# Zed Audio, 2011 product line



## juceybrucey (Mar 1, 2011)

Zed Audio is beginning to ship pre-ordered amps. Does anyone have an order in? I am considering buying one but would really like to see some feedback on this years models first. 

First post out of the way.


----------



## EcotecRacer (Sep 16, 2008)

where you see pre order????


----------



## nar93da (Dec 11, 2008)

EcotecRacer said:


> where you see pre order????


"Order" link at the top of the page. Looks like you have to call in to order and states that all the new models are currently shipping.


----------



## boricua69 (Oct 14, 2009)

I'm waiting for the tubes amps fabrication.


----------



## juceybrucey (Mar 1, 2011)

I'm looking at the Leviathan and the Megalith but would like to hear reviews on any of this years product line.


----------



## Aaron Clinton (Oct 17, 2006)

*Mark should be working on the new ZED website soon.

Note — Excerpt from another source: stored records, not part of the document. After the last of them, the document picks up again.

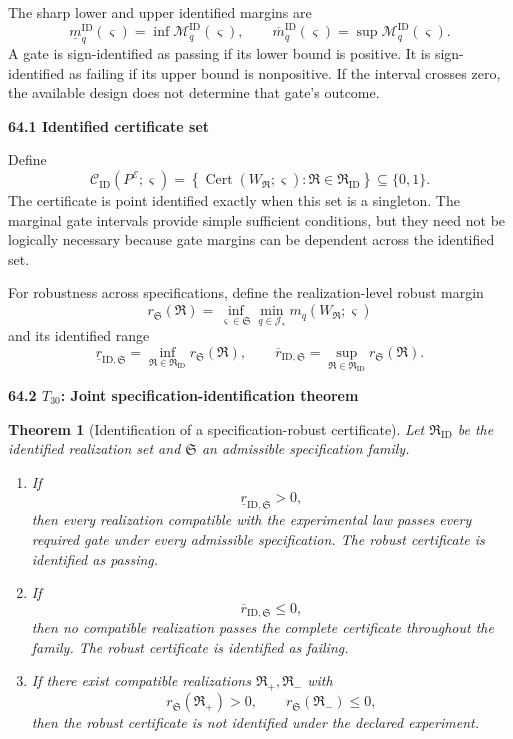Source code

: \documentclass[11pt,letterpaper]{article}
\newcommand{\subtopic}[1]{%
 \vspace{0.45em}
 {\bfseries\color{AccentColor} #1\par}
}
\theoremstyle{plain}
\newtheorem{theorem}{Theorem}
\theoremstyle{definition}
\begin{document}
The sharp lower and upper identified margins are
\[
\underline m_q^{\mathrm{ID}}(\varsigma)
=
\inf\mathcal M_q^{\mathrm{ID}}(\varsigma),
\qquad
\overline m_q^{\mathrm{ID}}(\varsigma)
=
\sup\mathcal M_q^{\mathrm{ID}}(\varsigma).
\]
A gate is sign-identified as passing if its lower bound is positive. It is
sign-identified as failing if its upper bound is nonpositive. If the interval
crosses zero, the available design does not determine that gate's outcome.

\subtopic{64.1 Identified certificate set}

Define
\[
\boxed{
\mathcal C_{\mathrm{ID}}
(P^{\mathcal E};\varsigma)
=
\left\{
\operatorname{Cert}(W_{\mathfrak R};\varsigma):
\mathfrak R\in\mathfrak R_{\mathrm{ID}}
\right\}
\subseteq\{0,1\}.
}
\]
The certificate is point identified exactly when this set is a singleton. The
marginal gate intervals provide simple sufficient conditions, but they need
not be logically necessary because gate margins can be dependent across the
identified set.

For robustness across specifications, define the realization-level robust
margin
\[
r_{\mathfrak S}(\mathfrak R)
=
\inf_{\varsigma\in\mathfrak S}
\min_{q\in\mathcal J_*}
 m_q(W_{\mathfrak R};\varsigma)
\]
and its identified range
\[
\underline r_{\mathrm{ID},\mathfrak S}
=
\inf_{\mathfrak R\in\mathfrak R_{\mathrm{ID}}}
 r_{\mathfrak S}(\mathfrak R),
\qquad
\overline r_{\mathrm{ID},\mathfrak S}
=
\sup_{\mathfrak R\in\mathfrak R_{\mathrm{ID}}}
 r_{\mathfrak S}(\mathfrak R).
\]

\subtopic{64.2 \(T_{30}\): Joint specification-identification theorem}

\begin{theorem}[Identification of a specification-robust certificate]
\label{thm:joint-spec-identification}
Let \(\mathfrak R_{\mathrm{ID}}\) be the identified realization set and
\(\mathfrak S\) an admissible specification family.
\begin{enumerate}
\item If
\[
\boxed{
\underline r_{\mathrm{ID},\mathfrak S}>0,
}
\]
then every realization compatible with the experimental law passes every
required gate under every admissible specification. The robust certificate is
identified as passing.
\item If
\[
\boxed{
\overline r_{\mathrm{ID},\mathfrak S}\leq0,
}
\]
then no compatible realization passes the complete certificate throughout the
family. The robust certificate is identified as failing.
\item If there exist compatible realizations
\(\mathfrak R_+,\mathfrak R_-\) with
\[
r_{\mathfrak S}(\mathfrak R_+)>0,
\qquad
r_{\mathfrak S}(\mathfrak R_-)\leq0,
\]
then the robust certificate is not identified under the declared experiment.
\end{enumerate}
\end{theorem}
\end{document}
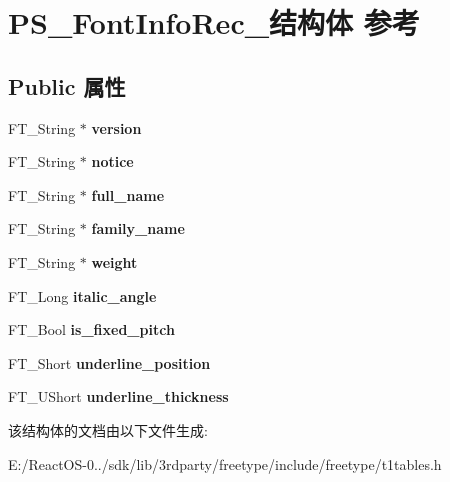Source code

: \hypertarget{struct_p_s___font_info_rec__}{}\section{P\+S\+\_\+\+Font\+Info\+Rec\+\_\+结构体 参考}
\label{struct_p_s___font_info_rec__}
\subsection*{Public 属性}
\begin{DoxyCompactItemize}
\item 
\mbox{\label{struct_p_s___font_info_rec___adb595076e50f8e7ece9446f612433cfc}} 
F\+T\+\_\+\+String $\ast$ {\bfseries version}
\item 
\mbox{\label{struct_p_s___font_info_rec___a63858ebce653f21d9aa2ddc61ee32b80}} 
F\+T\+\_\+\+String $\ast$ {\bfseries notice}
\item 
\mbox{\label{struct_p_s___font_info_rec___a039dbf76ccc1b63b03e77215cb4b430b}} 
F\+T\+\_\+\+String $\ast$ {\bfseries full\+\_\+name}
\item 
\mbox{\label{struct_p_s___font_info_rec___ac54d883f153a495f9a20dc043ed434cf}} 
F\+T\+\_\+\+String $\ast$ {\bfseries family\+\_\+name}
\item 
\mbox{\label{struct_p_s___font_info_rec___a057243ec7cf62f573fa675ccb728f4b1}} 
F\+T\+\_\+\+String $\ast$ {\bfseries weight}
\item 
\mbox{\label{struct_p_s___font_info_rec___ab558a75a56fadd54dfc71dcbeec1375a}} 
F\+T\+\_\+\+Long {\bfseries italic\+\_\+angle}
\item 
\mbox{\label{struct_p_s___font_info_rec___a68e2d0913fe910ea86d558a4a426412a}} 
F\+T\+\_\+\+Bool {\bfseries is\+\_\+fixed\+\_\+pitch}
\item 
\mbox{\label{struct_p_s___font_info_rec___a772af52d17288d7846e8893e74d55212}} 
F\+T\+\_\+\+Short {\bfseries underline\+\_\+position}
\item 
\mbox{\label{struct_p_s___font_info_rec___a423904e811db5195485557bf0dccf126}} 
F\+T\+\_\+\+U\+Short {\bfseries underline\+\_\+thickness}
\end{DoxyCompactItemize}


该结构体的文档由以下文件生成\+:\begin{DoxyCompactItemize}
\item 
E\+:/\+React\+O\+S-\/0../sdk/lib/3rdparty/freetype/include/freetype/t1tables.\+h\end{DoxyCompactItemize}
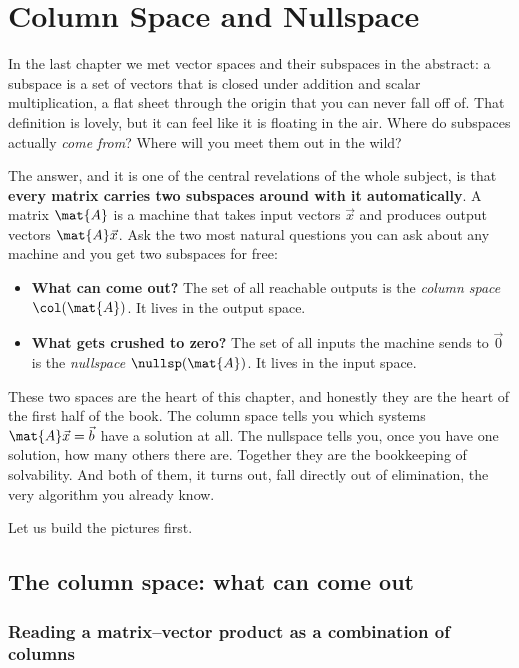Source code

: \chapter{Column Space and Nullspace}

In the last chapter we met vector spaces and their subspaces in the abstract:
a subspace is a set of vectors that is closed under addition and scalar
multiplication, a flat sheet through the origin that you can never fall off of.
That definition is lovely, but it can feel like it is floating in the air. Where
do subspaces actually \emph{come from}? Where will you meet them out in the
wild?

The answer, and it is one of the central revelations of the whole subject, is
that \textbf{every matrix carries two subspaces around with it automatically}.
A matrix $\mat{A}$ is a machine that takes input vectors $\vec{x}$ and produces
output vectors $\mat{A}\vec{x}$. Ask the two most natural questions you can ask
about any machine and you get two subspaces for free:

\begin{itemize}
  \item \textbf{What can come out?} The set of all reachable outputs is the
  \emph{column space} $\col(\mat{A})$. It lives in the output space.
  \item \textbf{What gets crushed to zero?} The set of all inputs the machine
  sends to $\vec{0}$ is the \emph{nullspace} $\nullsp(\mat{A})$. It lives in the
  input space.
\end{itemize}

These two spaces are the heart of this chapter, and honestly they are the heart
of the first half of the book. The column space tells you which systems
$\mat{A}\vec{x} = \vec{b}$ have a solution at all. The nullspace tells you, once
you have one solution, how many others there are. Together they are the
bookkeeping of solvability. And both of them, it turns out, fall directly out of
elimination, the very algorithm you already know.

Let us build the pictures first.

\section{The column space: what can come out}

\subsection{Reading a matrix--vector product as a combination of columns}

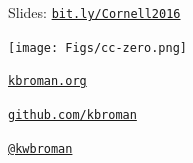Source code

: \documentclass[12pt,t]{beamer}
\begin{document}
\begin{frame}[c]{}

\Large

Slides: \href{http://bit.ly/Cornell2016}{\tt bit.ly/Cornell2016}

\vspace*{-7mm}
\hspace{90mm} \texttt{[image: Figs/cc-zero.png]}

\vspace{10mm}

\href{http://kbroman.org}{\tt kbroman.org}

\vspace{10mm}

\href{https://github.com/kbroman}{\tt github.com/kbroman}

\vspace{10mm}

\href{https://twitter.com/kwbroman}{\tt @kwbroman}


\end{frame}
\end{document}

And we will be opening ZED orders soon too.*


----------



## 2010_Ford_Fusion (Apr 17, 2011)

I would like to hear some reviews about these amps as well. I joined this site because I was looking for reviews on these amps.

I am looking at buying: 
Draconia and a Minotaur.

Any feed back?


----------



## WOOFERNTWEETER (Aug 16, 2010)

I can't wait to get the 2KW


----------



## ISTundra (Jan 3, 2009)

Can anyone explain in simple layman's terms what the new RA bass processor does? Is it a glorified Epicenter/Basscube/Maxxbass, or does it really do something these other units don't?


----------



## todd4198 (Oct 13, 2009)

Aaron Clinton said:


> *Mark should be working on the new ZED website soon. And we will be opening ZED orders soon too.*


Just out of curiosity, are you planning on doing a group buy again?


----------



## robert_wrath (Apr 24, 2011)

Has Zed Audio begun shipping out the new amps? These puppies are going to be Best Value dollar per watt.


----------



## traceywatts (Jun 2, 2008)

yes.


----------